Improving these models is crucial for the improvement of treatment and early diagnosis.
Currently, three main developing tools show great potential and are showing a better correlation with patient responses (although it’s still a very early technological development). These tools are organoids and induced pluripotent stem cells (iPSC) and artificial intelligence.
Organoids are very small functional representations of a certain organ, and with the development of bioengineering and nanomaterials, it’s an expanding field that is leading to the generation of multi-organoids that are interconnected in microfluidic chips, recreating a small version of a multi-organ body. This bridges the advantages of the current models explained above (cell lines and animal models). However, the main obstacles are the lack of consistency in organoid production, limits in how many organoids can be interconnected in a microfluidic chip, handling and usage for high-throughput techniques, among others.

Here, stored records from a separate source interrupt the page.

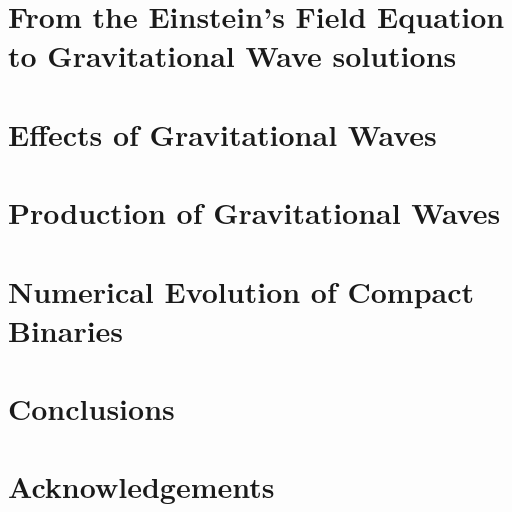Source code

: \documentclass[twoside,english, a4paper, 12pt]{shared/uiofysmaster}
\begin{document}
\clearpage
\section{From the Einstein's Field Equation\\ to Gravitational Wave solutions}
\label{from_equation_to_solution}


\clearpage
\section{Effects of Gravitational Waves}
\label{effects_gw}


\clearpage
\section{Production of Gravitational Waves}
\label{production_gw}


\clearpage
\section{Numerical Evolution of Compact Binaries}
\label{numerical_evolution}


\clearpage
\section{Conclusions}



\clearpage
\section*{Acknowledgements}


%
\clearpage
\printbibliography


\end{document}
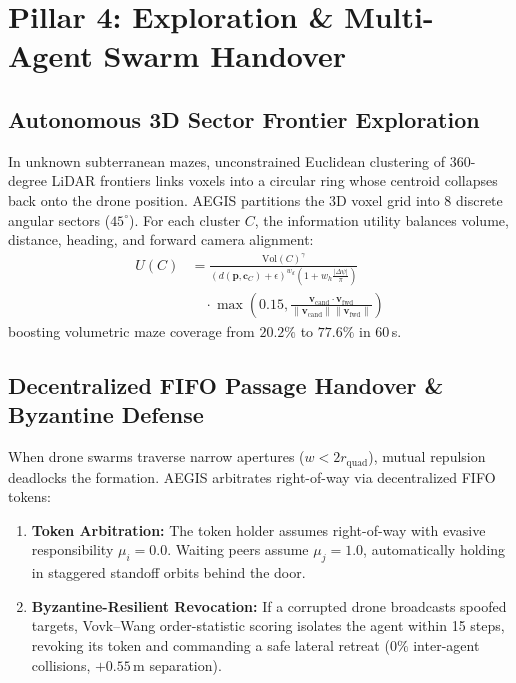 \documentclass[journal,10pt]{IEEEtran}
\begin{document}
\section{Pillar 4: Exploration \& Multi-Agent Swarm Handover}
\label{sec:pillar4_swarm}

\subsection{Autonomous 3D Sector Frontier Exploration}
In unknown subterranean mazes, unconstrained Euclidean clustering of 360-degree LiDAR frontiers links voxels into a circular ring whose centroid collapses back onto the drone position. AEGIS partitions the 3D voxel grid into 8 discrete angular sectors ($45^\circ$). For each cluster $C$, the information utility balances volume, distance, heading, and forward camera alignment:
\begin{equation}
\begin{aligned}
U(C) &= \frac{\text{Vol}(C)^{\gamma}}{(d(\mathbf{p}, \mathbf{c}_C) + \epsilon)^{w_d} \left(1 + w_h \frac{|\Delta \psi|}{\pi}\right)} \\
&\quad \cdot \max\left(0.15, \frac{\mathbf{v}_{\text{cand}} \cdot \mathbf{v}_{\text{fwd}}}{\|\mathbf{v}_{\text{cand}}\|\|\mathbf{v}_{\text{fwd}}\|}\right)
\end{aligned}
\end{equation}
boosting volumetric maze coverage from $20.2\%$ to $77.6\%$ in $60\,$s.

\subsection{Decentralized FIFO Passage Handover \& Byzantine Defense}
When drone swarms traverse narrow apertures ($w < 2 r_{\text{quad}}$), mutual repulsion deadlocks the formation. AEGIS arbitrates right-of-way via decentralized FIFO tokens:
\begin{enumerate}[leftmargin=12pt]
    \item \textbf{Token Arbitration:} The token holder assumes right-of-way with evasive responsibility $\mu_i = 0.0$. Waiting peers assume $\mu_j = 1.0$, automatically holding in staggered standoff orbits behind the door.
    \item \textbf{Byzantine-Resilient Revocation:} If a corrupted drone broadcasts spoofed targets, Vovk--Wang order-statistic scoring isolates the agent within 15 steps, revoking its token and commanding a safe lateral retreat ($0\%$ inter-agent collisions, $+0.55\,$m separation).
\end{enumerate}
\end{document}
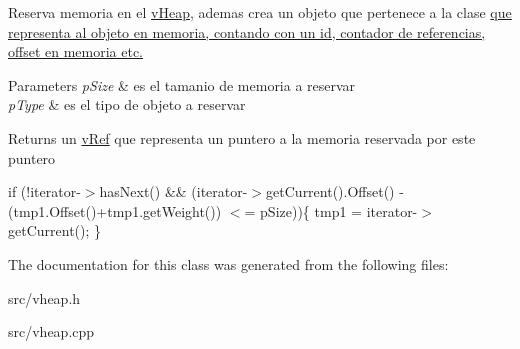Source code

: Reserva memoria en el \hyperlink{classv_heap}{v\-Heap}, ademas crea un objeto que pertenece a la clase \hyperlink{class_minimalism_bit_vector}{que representa al objeto en memoria, contando con un id, contador de referencias, offset en memoria etc. }


\begin{DoxyParams}{Parameters}
{\em p\-Size} & es el tamanio de memoria a reservar \\
\hline
{\em p\-Type} & es el tipo de objeto a reservar \\
\hline
\end{DoxyParams}
\begin{DoxyReturn}{Returns}
un \hyperlink{classv_ref}{v\-Ref} que representa un puntero a la memoria reservada por este puntero 
\end{DoxyReturn}
if (!iterator-\/$>$has\-Next() \&\& (iterator-\/$>$get\-Current().Offset() -\/ (tmp1.\-Offset()+tmp1.get\-Weight()) $<$= p\-Size))\{ tmp1 = iterator-\/$>$get\-Current(); \}

The documentation for this class was generated from the following files\-:\begin{DoxyCompactItemize}
\item 
src/vheap.\-h\item 
src/vheap.\-cpp\end{DoxyCompactItemize}
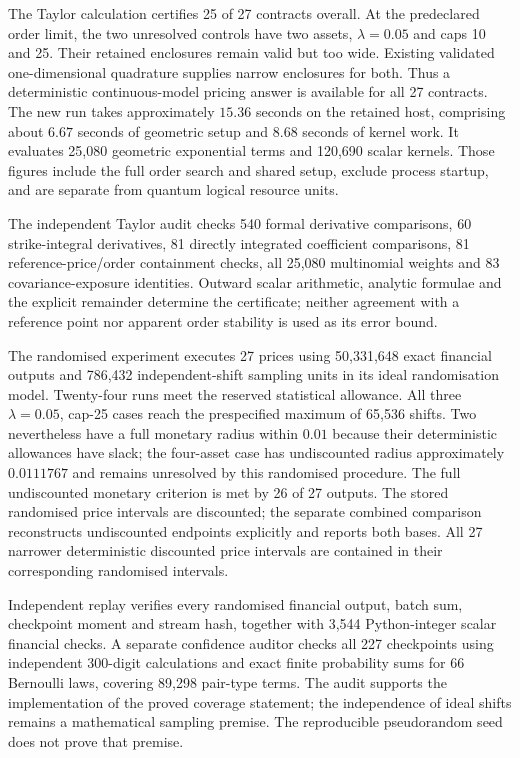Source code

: The Taylor calculation certifies 25 of 27 contracts overall. At the
predeclared order limit, the two unresolved controls have two assets,
$\lambda=0.05$ and caps 10 and 25. Their retained enclosures remain valid
but too wide. Existing validated one-dimensional quadrature supplies narrow
enclosures for both. Thus a deterministic continuous-model pricing answer
is available for all 27 contracts. The new run takes approximately
$15.36$ seconds on the retained host, comprising about $6.67$ seconds of
geometric setup and $8.68$ seconds of kernel work. It evaluates 25,080
geometric exponential terms and 120,690 scalar kernels. Those figures include
the full order search and shared setup, exclude process startup, and are
separate from quantum logical resource units.

The independent Taylor audit checks 540 formal derivative comparisons,
60 strike-integral derivatives, 81 directly integrated coefficient
comparisons, 81 reference-price/order containment checks, all 25,080
multinomial weights and 83 covariance-exposure identities. Outward scalar
arithmetic, analytic formulae and the explicit remainder determine the
certificate; neither agreement with a reference point nor apparent order
stability is used as its error bound.

The randomised experiment executes 27 prices using 50,331,648 exact
financial outputs and 786,432 independent-shift sampling units in its ideal
randomisation model. Twenty-four runs meet the reserved statistical
allowance. All three $\lambda=0.05$, cap-25 cases reach the prespecified
maximum of 65,536 shifts. Two nevertheless have a full monetary radius
within $0.01$ because their deterministic allowances have slack; the
four-asset case has undiscounted radius approximately $0.0111767$ and
remains unresolved by this randomised procedure. The full undiscounted
monetary criterion is met by 26 of 27 outputs. The stored randomised price
intervals are discounted; the separate combined comparison reconstructs
undiscounted endpoints explicitly and reports both bases.
All 27 narrower deterministic discounted price intervals are contained in
their corresponding randomised intervals.

Independent replay verifies every randomised financial output, batch sum,
checkpoint moment and stream hash, together with 3,544 Python-integer scalar
financial checks. A separate confidence auditor checks all 227 checkpoints
using independent 300-digit calculations and exact finite probability
sums for 66 Bernoulli laws, covering 89,298 pair-type terms. The audit
supports the implementation of the proved coverage statement; the independence
of ideal shifts remains a mathematical sampling premise. The reproducible
pseudorandom seed does not prove that premise.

The use of IPS cells allows for collecting a patient sample in a less invasive way and then reprogramming that cell to become a different one. An example would be that instead of collecting a lung biopsy, it is possible to collect a sample from the skin, reprogram the cells to a pluripotent state and then reprogram it again to a lung cell and then use this cell for further testing and analysis. This technique has great potential mainly because these cells manage to accurately reproduce epigenetic changes, and naturally to reduce risk from biopsy collection. This technique wouldn’t substitute entirely the direct organ biopsy, which is normally used for cancer pathology classification and analysis. Currently, these protocols are still being improved and the correlation with the patient response is also suboptimal. However, the potential use of this technology is very promising.
Finally, artificial intelligence is being developed with two main potential applications. The first is that by helping process information much faster, it can help us select the targets with the most probability of success instead of manually and individually testing out every possible target. It will speed up our understanding of diseases and also treatment development and response. Another main application is the creation of digital twins. This refers to generating multiple digital versions of the patient, allowing for theoretical testing of a multitude of treatments, helping select the best treatment options to be tested in other types of models. It will save significant resources, helping advance and personalize treatments.
Hope you enjoyed learning more about how cancer is treated and what current technologies are being developed to bring personalized medicine to reality.